(Instructions for the task): Take every line from the records below that includes the word "update".

(Information supplied begins)

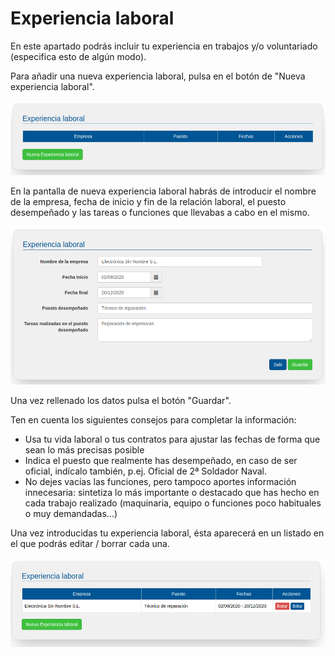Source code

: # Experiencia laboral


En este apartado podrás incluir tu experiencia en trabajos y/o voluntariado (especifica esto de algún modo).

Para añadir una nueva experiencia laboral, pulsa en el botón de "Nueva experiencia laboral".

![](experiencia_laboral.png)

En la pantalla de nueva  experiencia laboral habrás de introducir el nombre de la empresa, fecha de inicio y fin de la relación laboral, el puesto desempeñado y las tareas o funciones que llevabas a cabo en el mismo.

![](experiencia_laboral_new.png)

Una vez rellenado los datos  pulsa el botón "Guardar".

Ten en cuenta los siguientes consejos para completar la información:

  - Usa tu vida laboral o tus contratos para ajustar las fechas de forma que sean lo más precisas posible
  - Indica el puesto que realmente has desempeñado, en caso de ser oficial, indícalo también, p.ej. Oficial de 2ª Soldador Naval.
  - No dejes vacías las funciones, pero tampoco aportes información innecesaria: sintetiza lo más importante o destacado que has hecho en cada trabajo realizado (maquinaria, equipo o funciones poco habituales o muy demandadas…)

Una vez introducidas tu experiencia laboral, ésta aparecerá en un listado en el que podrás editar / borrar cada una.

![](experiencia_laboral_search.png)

(Information supplied ends)
(Information supplied begins)

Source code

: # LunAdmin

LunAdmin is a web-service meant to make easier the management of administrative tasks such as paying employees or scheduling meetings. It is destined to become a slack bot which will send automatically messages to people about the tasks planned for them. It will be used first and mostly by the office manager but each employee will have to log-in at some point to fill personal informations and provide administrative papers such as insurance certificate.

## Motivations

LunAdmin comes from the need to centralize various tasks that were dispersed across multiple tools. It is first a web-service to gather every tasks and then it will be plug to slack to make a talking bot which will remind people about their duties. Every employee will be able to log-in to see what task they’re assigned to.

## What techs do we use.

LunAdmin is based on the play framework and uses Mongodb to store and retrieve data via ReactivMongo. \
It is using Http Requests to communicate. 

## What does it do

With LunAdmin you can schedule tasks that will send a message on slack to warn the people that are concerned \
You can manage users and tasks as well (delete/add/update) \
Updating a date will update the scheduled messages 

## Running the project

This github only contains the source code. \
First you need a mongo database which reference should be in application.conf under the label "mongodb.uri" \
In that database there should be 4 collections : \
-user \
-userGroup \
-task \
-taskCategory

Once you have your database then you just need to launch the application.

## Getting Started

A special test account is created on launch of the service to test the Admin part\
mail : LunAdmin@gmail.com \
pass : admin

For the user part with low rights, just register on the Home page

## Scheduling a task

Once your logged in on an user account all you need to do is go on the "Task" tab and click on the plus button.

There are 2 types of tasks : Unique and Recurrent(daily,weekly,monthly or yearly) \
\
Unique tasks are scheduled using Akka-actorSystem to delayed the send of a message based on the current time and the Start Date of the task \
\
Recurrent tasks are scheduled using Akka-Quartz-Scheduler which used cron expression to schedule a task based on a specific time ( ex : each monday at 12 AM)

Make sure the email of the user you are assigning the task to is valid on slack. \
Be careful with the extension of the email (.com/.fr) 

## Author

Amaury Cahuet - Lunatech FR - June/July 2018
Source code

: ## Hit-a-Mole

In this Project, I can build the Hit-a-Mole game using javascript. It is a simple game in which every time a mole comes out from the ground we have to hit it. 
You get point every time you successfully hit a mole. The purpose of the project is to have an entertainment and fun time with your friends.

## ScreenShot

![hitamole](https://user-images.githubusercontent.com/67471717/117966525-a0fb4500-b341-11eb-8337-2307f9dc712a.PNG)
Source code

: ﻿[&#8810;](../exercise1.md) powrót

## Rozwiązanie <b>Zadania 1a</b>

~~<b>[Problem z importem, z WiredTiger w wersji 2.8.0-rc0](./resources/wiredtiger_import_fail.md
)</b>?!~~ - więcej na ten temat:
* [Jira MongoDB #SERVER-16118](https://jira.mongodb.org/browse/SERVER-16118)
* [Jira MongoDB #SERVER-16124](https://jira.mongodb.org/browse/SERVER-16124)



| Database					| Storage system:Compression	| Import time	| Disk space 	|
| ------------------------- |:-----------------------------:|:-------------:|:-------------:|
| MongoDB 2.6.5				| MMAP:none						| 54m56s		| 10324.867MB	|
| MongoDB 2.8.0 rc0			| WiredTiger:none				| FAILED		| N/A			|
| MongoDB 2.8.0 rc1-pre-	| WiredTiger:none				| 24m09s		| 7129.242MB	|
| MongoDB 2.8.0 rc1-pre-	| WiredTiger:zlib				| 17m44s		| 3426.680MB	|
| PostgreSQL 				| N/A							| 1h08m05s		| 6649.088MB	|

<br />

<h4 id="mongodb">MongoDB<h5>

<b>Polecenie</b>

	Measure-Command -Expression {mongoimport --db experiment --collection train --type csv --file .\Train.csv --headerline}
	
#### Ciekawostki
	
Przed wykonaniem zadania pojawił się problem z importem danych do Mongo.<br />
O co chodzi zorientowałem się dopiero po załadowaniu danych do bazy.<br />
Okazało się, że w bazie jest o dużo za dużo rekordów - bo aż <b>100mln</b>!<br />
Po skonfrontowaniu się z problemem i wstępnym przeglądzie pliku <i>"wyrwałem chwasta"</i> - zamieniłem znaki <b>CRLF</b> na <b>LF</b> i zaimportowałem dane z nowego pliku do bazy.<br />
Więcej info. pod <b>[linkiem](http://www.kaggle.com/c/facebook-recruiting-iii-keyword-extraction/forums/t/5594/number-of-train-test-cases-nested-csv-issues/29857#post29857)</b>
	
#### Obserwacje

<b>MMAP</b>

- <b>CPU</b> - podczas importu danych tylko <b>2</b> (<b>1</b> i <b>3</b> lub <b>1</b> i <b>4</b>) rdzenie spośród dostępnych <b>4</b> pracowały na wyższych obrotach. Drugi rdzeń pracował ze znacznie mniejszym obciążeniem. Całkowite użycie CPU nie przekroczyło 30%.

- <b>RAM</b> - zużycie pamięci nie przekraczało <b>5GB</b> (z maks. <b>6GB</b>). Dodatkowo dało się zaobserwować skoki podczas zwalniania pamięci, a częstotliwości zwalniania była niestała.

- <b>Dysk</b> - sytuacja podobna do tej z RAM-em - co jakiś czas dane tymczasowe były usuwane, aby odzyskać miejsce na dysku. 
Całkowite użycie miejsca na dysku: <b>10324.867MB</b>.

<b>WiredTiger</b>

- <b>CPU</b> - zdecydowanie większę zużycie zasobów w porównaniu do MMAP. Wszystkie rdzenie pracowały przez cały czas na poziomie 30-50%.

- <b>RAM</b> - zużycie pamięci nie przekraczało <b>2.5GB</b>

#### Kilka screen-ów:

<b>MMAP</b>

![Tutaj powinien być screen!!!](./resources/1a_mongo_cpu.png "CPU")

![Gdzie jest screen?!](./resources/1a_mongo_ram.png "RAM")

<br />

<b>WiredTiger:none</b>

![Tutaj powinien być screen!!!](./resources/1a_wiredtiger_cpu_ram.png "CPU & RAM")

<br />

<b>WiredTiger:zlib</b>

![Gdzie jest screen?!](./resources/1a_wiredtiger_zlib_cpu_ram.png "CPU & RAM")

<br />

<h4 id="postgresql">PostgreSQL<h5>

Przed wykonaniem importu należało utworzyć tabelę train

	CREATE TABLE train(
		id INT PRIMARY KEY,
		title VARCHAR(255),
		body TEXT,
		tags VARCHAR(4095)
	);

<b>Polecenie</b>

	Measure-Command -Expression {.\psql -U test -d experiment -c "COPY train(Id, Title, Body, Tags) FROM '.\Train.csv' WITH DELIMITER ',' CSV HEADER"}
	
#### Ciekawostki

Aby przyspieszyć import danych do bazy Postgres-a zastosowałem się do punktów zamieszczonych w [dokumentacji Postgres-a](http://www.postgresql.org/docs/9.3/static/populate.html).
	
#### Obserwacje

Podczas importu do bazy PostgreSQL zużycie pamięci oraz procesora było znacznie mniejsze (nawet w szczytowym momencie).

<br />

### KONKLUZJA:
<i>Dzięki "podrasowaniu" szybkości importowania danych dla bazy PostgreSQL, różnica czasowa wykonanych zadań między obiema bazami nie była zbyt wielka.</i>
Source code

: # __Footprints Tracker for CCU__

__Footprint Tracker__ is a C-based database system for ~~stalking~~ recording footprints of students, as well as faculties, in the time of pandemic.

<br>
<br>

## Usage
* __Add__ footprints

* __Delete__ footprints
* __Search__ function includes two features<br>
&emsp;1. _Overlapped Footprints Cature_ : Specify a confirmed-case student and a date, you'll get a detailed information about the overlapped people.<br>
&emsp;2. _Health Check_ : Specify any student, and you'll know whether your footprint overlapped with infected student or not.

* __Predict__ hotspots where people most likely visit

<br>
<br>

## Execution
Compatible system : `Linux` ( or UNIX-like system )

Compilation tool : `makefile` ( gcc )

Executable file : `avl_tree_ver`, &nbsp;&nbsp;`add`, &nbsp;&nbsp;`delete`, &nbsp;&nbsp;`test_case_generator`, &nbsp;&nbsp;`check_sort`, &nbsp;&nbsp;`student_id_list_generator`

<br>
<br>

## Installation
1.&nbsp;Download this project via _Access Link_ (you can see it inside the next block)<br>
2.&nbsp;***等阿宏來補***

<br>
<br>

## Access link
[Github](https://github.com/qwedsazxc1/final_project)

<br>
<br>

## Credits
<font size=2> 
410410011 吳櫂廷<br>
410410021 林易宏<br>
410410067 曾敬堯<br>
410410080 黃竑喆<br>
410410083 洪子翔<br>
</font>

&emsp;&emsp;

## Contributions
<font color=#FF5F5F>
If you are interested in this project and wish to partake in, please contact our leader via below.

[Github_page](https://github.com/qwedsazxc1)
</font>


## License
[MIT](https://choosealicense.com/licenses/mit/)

(Information supplied ends)

(Task response):
You can manage users and tasks as well (delete/add/update) \
Updating a date will update the scheduled messages 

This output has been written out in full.